AMP Consultants wins a prestigious contract on an £80M biofuel facility that will turn food waste and packaging into energy.
The plant will divert up to 180,000 tonnes of waste away from landfill and generate around 24 MW of green electricity for the National Grid, enough to power 37,000 homes a year.
It is being developed at a former rail decommissioning building, near Immingham Docks, in North-East Lincolnshire.
It is the first of 10 regional waste-to-energy sites in the UK planned by EnCycle, a subsidiary of Wales-based technology firm Inetec.
Structural experts from AMP Consultants of Darlington, have been appointed to carry out static load tests of the existing foundations to ensure they are suitable for the site’s new use.
Managing Director David Hodgson says: “The site has been used for dismantling old rolling stock and storage of bulk materials, so the foundations, while clearly old, are substantial. The ground, being close to the Humber, is poor and part of our work will be to arrange the required piling to enable the processing technology to be installed”.
AMP will also provide specifications for the removal of existing cladding and the recladding to accommodate new doorways, windows, and ventilation installations.

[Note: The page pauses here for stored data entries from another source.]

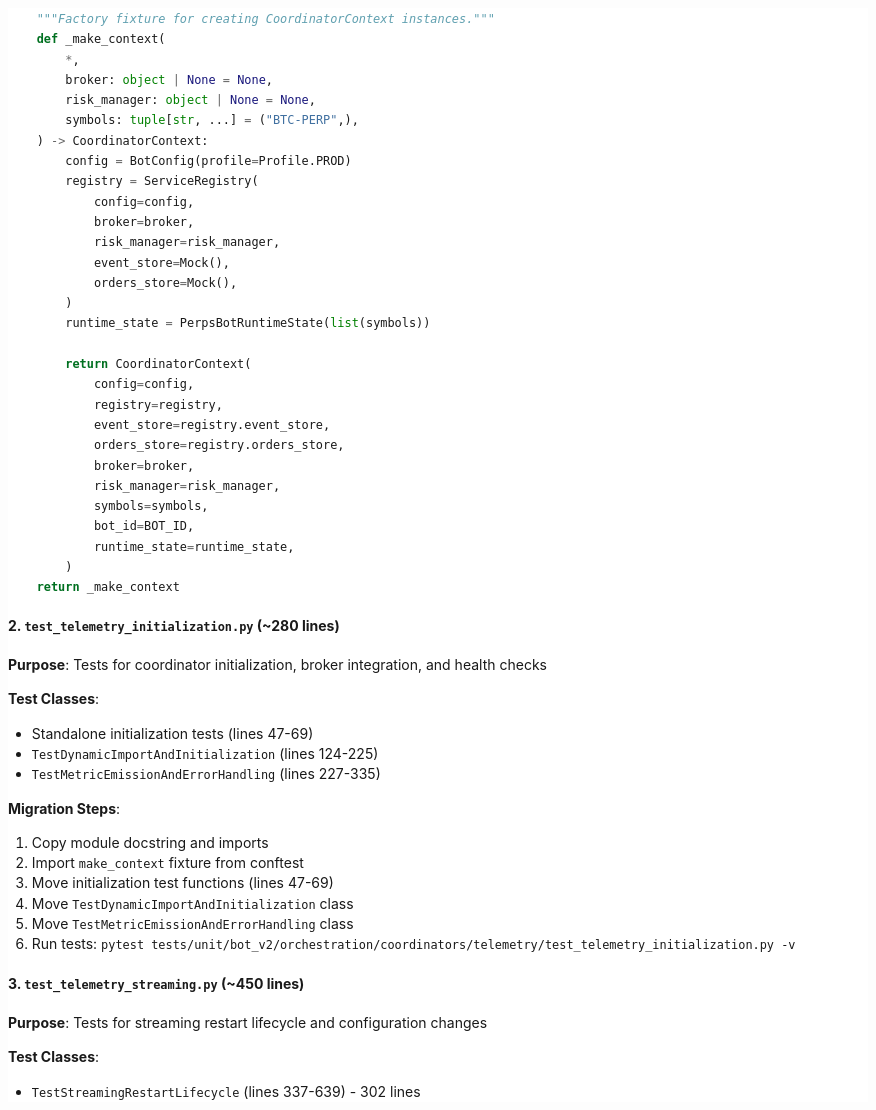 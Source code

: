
 ```python
    """Factory fixture for creating CoordinatorContext instances."""
    def _make_context(
        *,
        broker: object | None = None,
        risk_manager: object | None = None,
        symbols: tuple[str, ...] = ("BTC-PERP",),
    ) -> CoordinatorContext:
        config = BotConfig(profile=Profile.PROD)
        registry = ServiceRegistry(
            config=config,
            broker=broker,
            risk_manager=risk_manager,
            event_store=Mock(),
            orders_store=Mock(),
        )
        runtime_state = PerpsBotRuntimeState(list(symbols))

        return CoordinatorContext(
            config=config,
            registry=registry,
            event_store=registry.event_store,
            orders_store=registry.orders_store,
            broker=broker,
            risk_manager=risk_manager,
            symbols=symbols,
            bot_id=BOT_ID,
            runtime_state=runtime_state,
        )
    return _make_context
```

#### 2. `test_telemetry_initialization.py` (~280 lines)
**Purpose**: Tests for coordinator initialization, broker integration, and health checks

**Test Classes**:
- Standalone initialization tests (lines 47-69)
- `TestDynamicImportAndInitialization` (lines 124-225)
- `TestMetricEmissionAndErrorHandling` (lines 227-335)

**Migration Steps**:
1. Copy module docstring and imports
2. Import `make_context` fixture from conftest
3. Move initialization test functions (lines 47-69)
4. Move `TestDynamicImportAndInitialization` class
5. Move `TestMetricEmissionAndErrorHandling` class
6. Run tests: `pytest tests/unit/bot_v2/orchestration/coordinators/telemetry/test_telemetry_initialization.py -v`

#### 3. `test_telemetry_streaming.py` (~450 lines)
**Purpose**: Tests for streaming restart lifecycle and configuration changes

**Test Classes**:
- `TestStreamingRestartLifecycle` (lines 337-639) - 302 lines
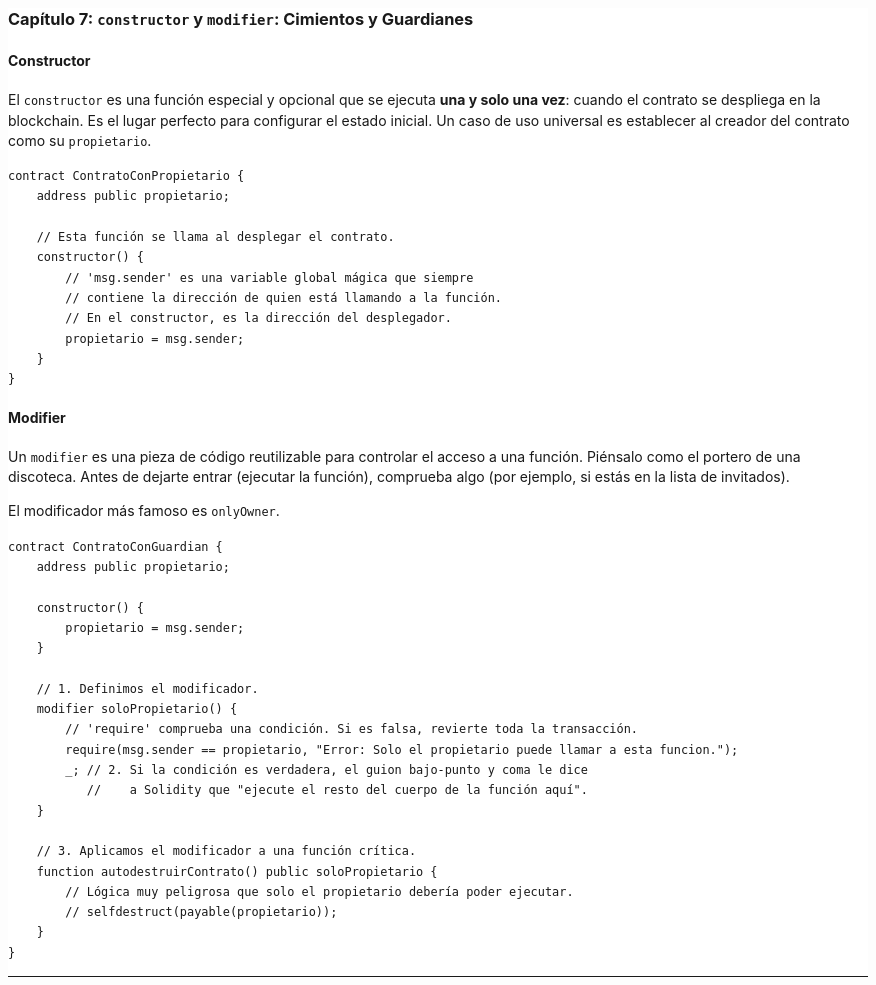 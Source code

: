 
### **Capítulo 7: `constructor` y `modifier`: Cimientos y Guardianes**

#### **Constructor**
El `constructor` es una función especial y opcional que se ejecuta **una y solo una vez**: cuando el contrato se despliega en la blockchain. Es el lugar perfecto para configurar el estado inicial. Un caso de uso universal es establecer al creador del contrato como su `propietario`.

```solidity
contract ContratoConPropietario {
    address public propietario;

    // Esta función se llama al desplegar el contrato.
    constructor() {
        // 'msg.sender' es una variable global mágica que siempre
        // contiene la dirección de quien está llamando a la función.
        // En el constructor, es la dirección del desplegador.
        propietario = msg.sender;
    }
}
```

#### **Modifier**
Un `modifier` es una pieza de código reutilizable para controlar el acceso a una función. Piénsalo como el portero de una discoteca. Antes de dejarte entrar (ejecutar la función), comprueba algo (por ejemplo, si estás en la lista de invitados).

El modificador más famoso es `onlyOwner`.

```solidity
contract ContratoConGuardian {
    address public propietario;

    constructor() {
        propietario = msg.sender;
    }

    // 1. Definimos el modificador.
    modifier soloPropietario() {
        // 'require' comprueba una condición. Si es falsa, revierte toda la transacción.
        require(msg.sender == propietario, "Error: Solo el propietario puede llamar a esta funcion.");
        _; // 2. Si la condición es verdadera, el guion bajo-punto y coma le dice
           //    a Solidity que "ejecute el resto del cuerpo de la función aquí".
    }

    // 3. Aplicamos el modificador a una función crítica.
    function autodestruirContrato() public soloPropietario {
        // Lógica muy peligrosa que solo el propietario debería poder ejecutar.
        // selfdestruct(payable(propietario));
    }
}
```

--- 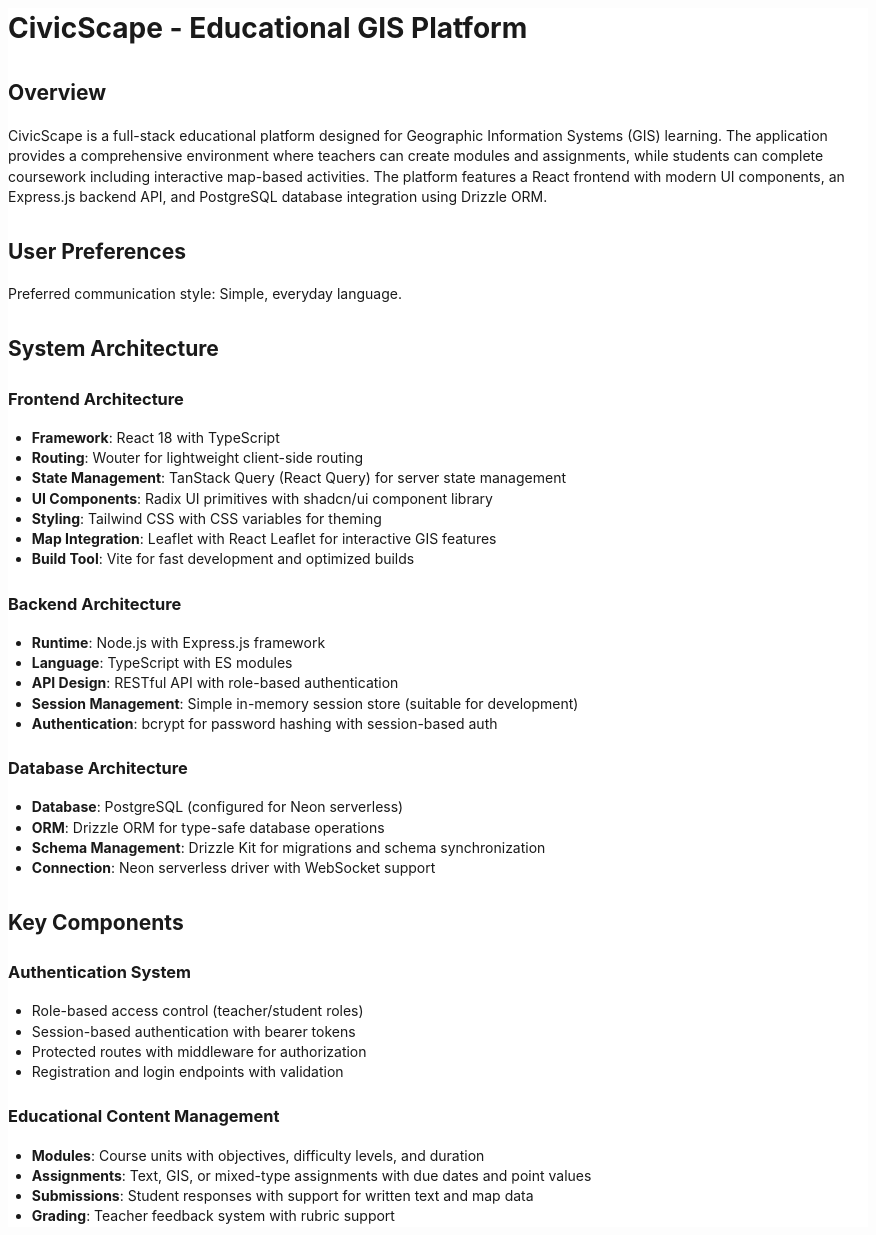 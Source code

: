 # CivicScape - Educational GIS Platform

## Overview

CivicScape is a full-stack educational platform designed for Geographic Information Systems (GIS) learning. The application provides a comprehensive environment where teachers can create modules and assignments, while students can complete coursework including interactive map-based activities. The platform features a React frontend with modern UI components, an Express.js backend API, and PostgreSQL database integration using Drizzle ORM.

## User Preferences

Preferred communication style: Simple, everyday language.

## System Architecture

### Frontend Architecture
- **Framework**: React 18 with TypeScript
- **Routing**: Wouter for lightweight client-side routing
- **State Management**: TanStack Query (React Query) for server state management
- **UI Components**: Radix UI primitives with shadcn/ui component library
- **Styling**: Tailwind CSS with CSS variables for theming
- **Map Integration**: Leaflet with React Leaflet for interactive GIS features
- **Build Tool**: Vite for fast development and optimized builds

### Backend Architecture
- **Runtime**: Node.js with Express.js framework
- **Language**: TypeScript with ES modules
- **API Design**: RESTful API with role-based authentication
- **Session Management**: Simple in-memory session store (suitable for development)
- **Authentication**: bcrypt for password hashing with session-based auth

### Database Architecture
- **Database**: PostgreSQL (configured for Neon serverless)
- **ORM**: Drizzle ORM for type-safe database operations
- **Schema Management**: Drizzle Kit for migrations and schema synchronization
- **Connection**: Neon serverless driver with WebSocket support

## Key Components

### Authentication System
- Role-based access control (teacher/student roles)
- Session-based authentication with bearer tokens
- Protected routes with middleware for authorization
- Registration and login endpoints with validation

### Educational Content Management
- **Modules**: Course units with objectives, difficulty levels, and duration
- **Assignments**: Text, GIS, or mixed-type assignments with due dates and point values
- **Submissions**: Student responses with support for written text and map data
- **Grading**: Teacher feedback system with rubric support
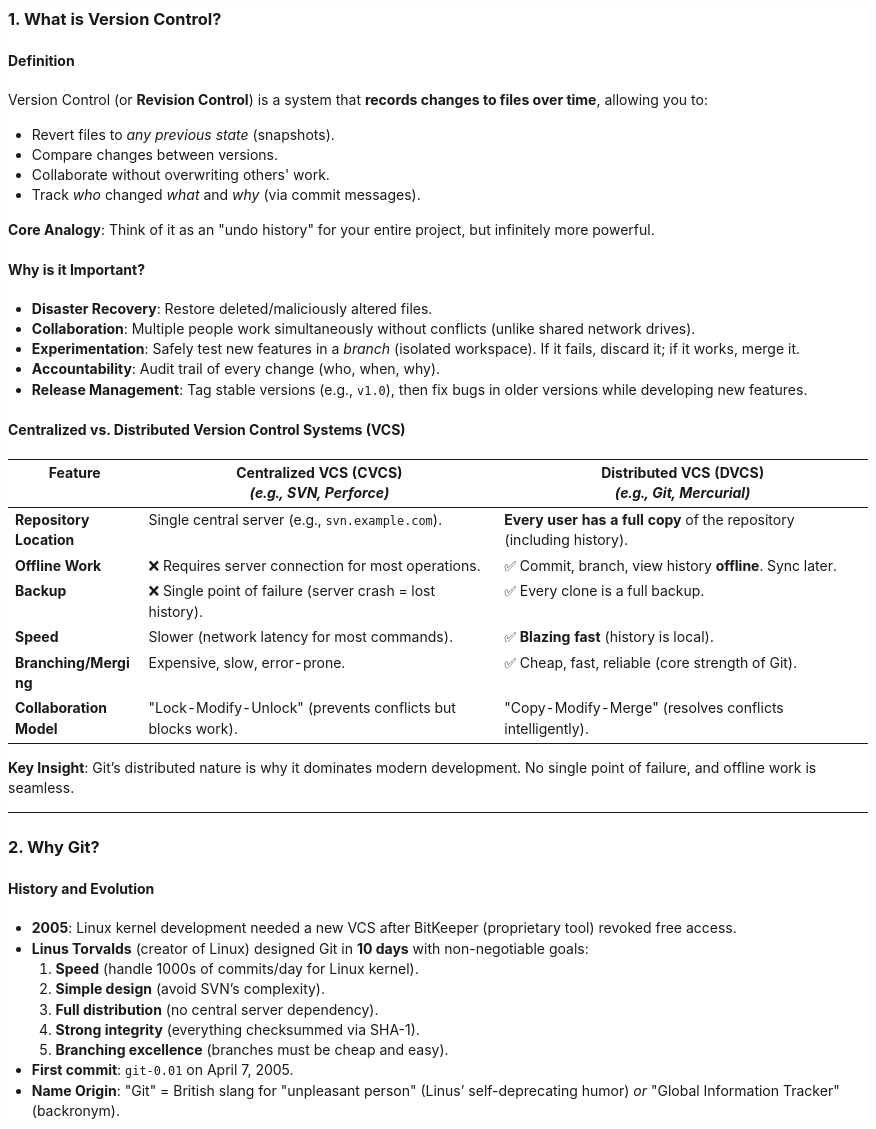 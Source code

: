 ### **1. What is Version Control?**  
#### **Definition**  
Version Control (or **Revision Control**) is a system that **records changes to files over time**, allowing you to:  
- Revert files to *any previous state* (snapshots).  
- Compare changes between versions.  
- Collaborate without overwriting others' work.  
- Track *who* changed *what* and *why* (via commit messages).  

**Core Analogy**: Think of it as an "undo history" for your entire project, but infinitely more powerful.  

#### **Why is it Important?**  
- **Disaster Recovery**: Restore deleted/maliciously altered files.  
- **Collaboration**: Multiple people work simultaneously without conflicts (unlike shared network drives).  
- **Experimentation**: Safely test new features in a *branch* (isolated workspace). If it fails, discard it; if it works, merge it.  
- **Accountability**: Audit trail of every change (who, when, why).  
- **Release Management**: Tag stable versions (e.g., `v1.0`), then fix bugs in older versions while developing new features.  

#### **Centralized vs. Distributed Version Control Systems (VCS)**  
| **Feature**               | **Centralized VCS (CVCS)** <br> *(e.g., SVN, Perforce)* | **Distributed VCS (DVCS)** <br> *(e.g., Git, Mercurial)* |  
|---------------------------|--------------------------------------------------------|----------------------------------------------------------|  
| **Repository Location**   | Single central server (e.g., `svn.example.com`).       | **Every user has a full copy** of the repository (including history). |  
| **Offline Work**          | ❌ Requires server connection for most operations.     | ✅ Commit, branch, view history **offline**. Sync later. |  
| **Backup**                | ❌ Single point of failure (server crash = lost history). | ✅ Every clone is a full backup.                          |  
| **Speed**                 | Slower (network latency for most commands).            | ✅ **Blazing fast** (history is local).                   |  
| **Branching/Merging**     | Expensive, slow, error-prone.                          | ✅ Cheap, fast, reliable (core strength of Git).          |  
| **Collaboration Model**   | "Lock-Modify-Unlock" (prevents conflicts but blocks work). | "Copy-Modify-Merge" (resolves conflicts intelligently). |  

**Key Insight**: Git’s distributed nature is why it dominates modern development. No single point of failure, and offline work is seamless.

---

### **2. Why Git?**  
#### **History and Evolution**  
- **2005**: Linux kernel development needed a new VCS after BitKeeper (proprietary tool) revoked free access.  
- **Linus Torvalds** (creator of Linux) designed Git in **10 days** with non-negotiable goals:  
  1. **Speed** (handle 1000s of commits/day for Linux kernel).  
  2. **Simple design** (avoid SVN’s complexity).  
  3. **Full distribution** (no central server dependency).  
  4. **Strong integrity** (everything checksummed via SHA-1).  
  5. **Branching excellence** (branches must be cheap and easy).  
- **First commit**: `git-0.01` on April 7, 2005.  
- **Name Origin**: "Git" = British slang for "unpleasant person" (Linus’ self-deprecating humor) *or* "Global Information Tracker" (backronym).  
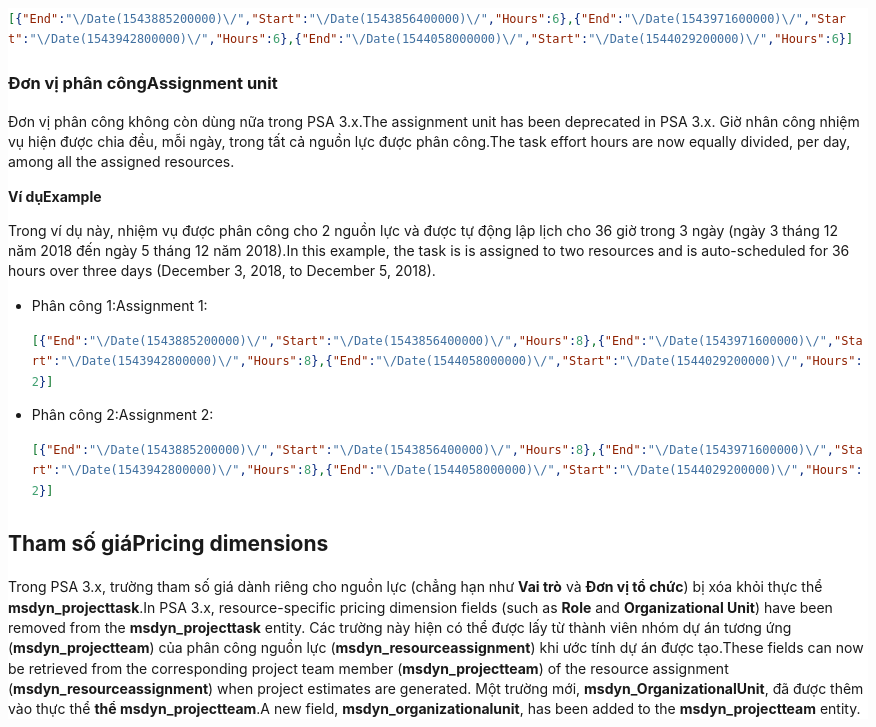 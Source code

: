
 ```json
[{"End":"\/Date(1543885200000)\/","Start":"\/Date(1543856400000)\/","Hours":6},{"End":"\/Date(1543971600000)\/","Start":"\/Date(1543942800000)\/","Hours":6},{"End":"\/Date(1544058000000)\/","Start":"\/Date(1544029200000)\/","Hours":6}]
```

### <a name="assignment-unit"></a><span data-ttu-id="ef466-160">Đơn vị phân công</span><span class="sxs-lookup"><span data-stu-id="ef466-160">Assignment unit</span></span>

<span data-ttu-id="ef466-161">Đơn vị phân công không còn dùng nữa trong PSA 3.x.</span><span class="sxs-lookup"><span data-stu-id="ef466-161">The assignment unit has been deprecated in PSA 3.x.</span></span> <span data-ttu-id="ef466-162">Giờ nhân công nhiệm vụ hiện được chia đều, mỗi ngày, trong tất cả nguồn lực được phân công.</span><span class="sxs-lookup"><span data-stu-id="ef466-162">The task effort hours are now equally divided, per day, among all the assigned resources.</span></span>

<span data-ttu-id="ef466-163">**Ví dụ**</span><span class="sxs-lookup"><span data-stu-id="ef466-163">**Example**</span></span>

<span data-ttu-id="ef466-164">Trong ví dụ này, nhiệm vụ được phân công cho 2 nguồn lực và được tự động lập lịch cho 36 giờ trong 3 ngày (ngày 3 tháng 12 năm 2018 đến ngày 5 tháng 12 năm 2018).</span><span class="sxs-lookup"><span data-stu-id="ef466-164">In this example, the task is is assigned to two resources and is auto-scheduled for 36 hours over three days (December 3, 2018, to December 5, 2018).</span></span>

- <span data-ttu-id="ef466-165">Phân công 1:</span><span class="sxs-lookup"><span data-stu-id="ef466-165">Assignment 1:</span></span>

    ```json
    [{"End":"\/Date(1543885200000)\/","Start":"\/Date(1543856400000)\/","Hours":8},{"End":"\/Date(1543971600000)\/","Start":"\/Date(1543942800000)\/","Hours":8},{"End":"\/Date(1544058000000)\/","Start":"\/Date(1544029200000)\/","Hours":2}]
    ```

- <span data-ttu-id="ef466-166">Phân công 2:</span><span class="sxs-lookup"><span data-stu-id="ef466-166">Assignment 2:</span></span>

    ```json
    [{"End":"\/Date(1543885200000)\/","Start":"\/Date(1543856400000)\/","Hours":8},{"End":"\/Date(1543971600000)\/","Start":"\/Date(1543942800000)\/","Hours":8},{"End":"\/Date(1544058000000)\/","Start":"\/Date(1544029200000)\/","Hours":2}]
    ```

## <a name="pricing-dimensions"></a><span data-ttu-id="ef466-167">Tham số giá</span><span class="sxs-lookup"><span data-stu-id="ef466-167">Pricing dimensions</span></span>

<span data-ttu-id="ef466-168">Trong PSA 3.x, trường tham số giá dành riêng cho nguồn lực (chẳng hạn như **Vai trò** và **Đơn vị tổ chức**) bị xóa khỏi thực thể **msdyn\_projecttask**.</span><span class="sxs-lookup"><span data-stu-id="ef466-168">In PSA 3.x, resource-specific pricing dimension fields (such as **Role** and **Organizational Unit**) have been removed from the **msdyn\_projecttask** entity.</span></span> <span data-ttu-id="ef466-169">Các trường này hiện có thể được lấy từ thành viên nhóm dự án tương ứng (**msdyn\_projectteam**) của phân công nguồn lực (**msdyn\_resourceassignment**) khi ước tính dự án được tạo.</span><span class="sxs-lookup"><span data-stu-id="ef466-169">These fields can now be retrieved from the corresponding project team member (**msdyn\_projectteam**) of the resource assignment (**msdyn\_resourceassignment**) when project estimates are generated.</span></span> <span data-ttu-id="ef466-170">Một trường mới, **msdyn\_OrganizationalUnit**, đã được thêm vào thực thể **thể msdyn\_projectteam**.</span><span class="sxs-lookup"><span data-stu-id="ef466-170">A new field, **msdyn\_organizationalunit**, has been added to the **msdyn\_projectteam** entity.</span></span>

The consultancy was approached to carry out the study by the site’s owner, Peter Dibdin, after it provided structural designs for numerous developments in the UK for his logistics operations that now form part of the Innov@te Logistics group.
Construction for the Immingham plant is expected to take a year, but Encycle has already secured contracts with food manufacturing companies Greencore, Northern Foods and high street bakery Greggs, to take their food waste and non recyclable packaging.
The technology will take the food waste and packaging and treat it in enclosed chambers using technology designed by Inetec. This will remove all the moisture from the waste and break it down into small particles similar to coffee granules. It will then be vapourised in a gas conversion process.
Further plants are to be located in te North West, Wales, South West and South East.
Mr Hodgson added: “EnCycle hopes to build ten regional power stations over the next five years and, in doing so, divert 1.5 million tonnes of waste from landfill. It is a very exciting project and having been invloved in laying the ground, so to speak, for the first plant, we hope it will now lead to long-term association with EnCycle and the development of biofuel-based energy.”